Our cases highlight the advantages of adding the 3D T1 FS SPACE sequence to the protocol for the diagnosis of cervical artery dissection in women during pregnancy and postpartum period under the appropriate clinical setting.

We encourage physicians to consider ordering the SPACE MRI study for any woman during terminal pregnancy or puerperium period that presents with persistent headaches, neck pain and associated neurological symptoms such as ipsilateral Horner syndrome or TIA, particularly with underlying risk factors such as preeclampsia, hypertension and obesity, since they would be at high risk of having cervical artery dissection. With its many advantages (such as faster speed of acquisition, greater field of coverage and superior spatial resolution), 3D SPACE MRI will speed early and accurate diagnosis of this entity, facilitate prompt treatment, prevent associated ischemic events and subsequently decrease the rate of morbidity and mortality in this high risk population.
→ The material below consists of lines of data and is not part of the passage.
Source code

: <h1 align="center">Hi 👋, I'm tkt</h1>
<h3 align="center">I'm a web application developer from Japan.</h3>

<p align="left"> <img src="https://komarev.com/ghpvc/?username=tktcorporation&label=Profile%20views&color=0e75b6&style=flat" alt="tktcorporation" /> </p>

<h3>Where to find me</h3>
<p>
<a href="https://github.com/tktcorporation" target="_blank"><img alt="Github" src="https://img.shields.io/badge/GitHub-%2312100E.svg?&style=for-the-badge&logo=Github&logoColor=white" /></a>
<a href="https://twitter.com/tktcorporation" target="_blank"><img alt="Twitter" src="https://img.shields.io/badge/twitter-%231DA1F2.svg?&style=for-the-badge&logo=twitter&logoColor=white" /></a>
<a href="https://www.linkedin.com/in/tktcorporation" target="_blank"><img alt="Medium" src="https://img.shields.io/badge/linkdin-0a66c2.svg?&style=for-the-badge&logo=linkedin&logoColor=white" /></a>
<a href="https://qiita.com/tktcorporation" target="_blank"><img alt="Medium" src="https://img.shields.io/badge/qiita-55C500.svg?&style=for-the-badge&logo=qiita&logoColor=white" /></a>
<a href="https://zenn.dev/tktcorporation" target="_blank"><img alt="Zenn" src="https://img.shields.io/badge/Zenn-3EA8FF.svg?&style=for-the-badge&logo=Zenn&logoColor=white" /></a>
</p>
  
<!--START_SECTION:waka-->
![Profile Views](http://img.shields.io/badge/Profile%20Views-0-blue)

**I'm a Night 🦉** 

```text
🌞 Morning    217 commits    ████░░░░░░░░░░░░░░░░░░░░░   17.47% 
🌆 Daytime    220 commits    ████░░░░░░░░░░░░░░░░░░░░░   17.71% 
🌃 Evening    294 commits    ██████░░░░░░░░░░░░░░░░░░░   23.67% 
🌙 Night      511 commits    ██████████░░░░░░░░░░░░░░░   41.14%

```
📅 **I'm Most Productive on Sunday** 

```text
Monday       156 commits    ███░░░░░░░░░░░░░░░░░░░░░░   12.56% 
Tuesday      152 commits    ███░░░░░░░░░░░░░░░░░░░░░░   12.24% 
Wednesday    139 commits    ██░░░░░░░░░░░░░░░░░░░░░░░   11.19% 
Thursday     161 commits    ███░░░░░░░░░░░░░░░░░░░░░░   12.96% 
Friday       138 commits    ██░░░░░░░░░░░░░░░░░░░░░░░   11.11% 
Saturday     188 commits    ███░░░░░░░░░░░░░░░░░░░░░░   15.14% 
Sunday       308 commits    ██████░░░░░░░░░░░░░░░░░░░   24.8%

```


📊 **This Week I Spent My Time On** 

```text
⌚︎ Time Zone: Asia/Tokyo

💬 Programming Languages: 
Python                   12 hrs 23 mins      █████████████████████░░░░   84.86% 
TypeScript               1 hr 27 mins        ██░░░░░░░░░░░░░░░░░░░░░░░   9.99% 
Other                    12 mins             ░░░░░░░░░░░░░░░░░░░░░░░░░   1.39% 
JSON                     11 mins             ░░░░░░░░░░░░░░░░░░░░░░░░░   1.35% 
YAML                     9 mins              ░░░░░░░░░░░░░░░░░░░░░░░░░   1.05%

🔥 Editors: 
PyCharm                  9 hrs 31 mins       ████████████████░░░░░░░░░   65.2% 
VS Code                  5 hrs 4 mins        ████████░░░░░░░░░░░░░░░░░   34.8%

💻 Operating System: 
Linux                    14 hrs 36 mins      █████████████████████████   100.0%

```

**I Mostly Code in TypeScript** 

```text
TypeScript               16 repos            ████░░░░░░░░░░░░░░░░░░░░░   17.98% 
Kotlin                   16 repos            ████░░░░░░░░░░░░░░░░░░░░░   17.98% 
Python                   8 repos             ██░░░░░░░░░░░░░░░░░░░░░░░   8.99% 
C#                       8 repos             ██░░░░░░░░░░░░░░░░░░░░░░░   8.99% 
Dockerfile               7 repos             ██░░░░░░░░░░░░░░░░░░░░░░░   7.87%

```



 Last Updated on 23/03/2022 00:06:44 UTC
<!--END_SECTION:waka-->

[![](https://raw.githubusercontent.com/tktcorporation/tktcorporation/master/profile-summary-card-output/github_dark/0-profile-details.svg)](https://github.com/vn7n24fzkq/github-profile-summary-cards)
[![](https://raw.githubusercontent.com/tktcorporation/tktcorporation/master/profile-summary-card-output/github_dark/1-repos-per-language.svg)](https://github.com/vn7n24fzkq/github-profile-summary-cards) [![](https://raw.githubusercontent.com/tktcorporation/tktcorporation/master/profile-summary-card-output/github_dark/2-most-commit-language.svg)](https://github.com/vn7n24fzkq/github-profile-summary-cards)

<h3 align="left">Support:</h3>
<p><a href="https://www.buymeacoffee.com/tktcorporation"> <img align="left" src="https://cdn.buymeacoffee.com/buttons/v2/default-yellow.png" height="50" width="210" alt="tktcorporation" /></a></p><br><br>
Disclosure: The authors report no conflict of interest concerning the materials of methods used in this manuscript. This research was supported (in whole or in part) by HCA and/or an HCA affiliated entity. The views expressed in this publication represent those of the author(s) and do not necessarily represent the official views of HCA or any of its affiliated entities. There were no external sources of financial support for this manuscript.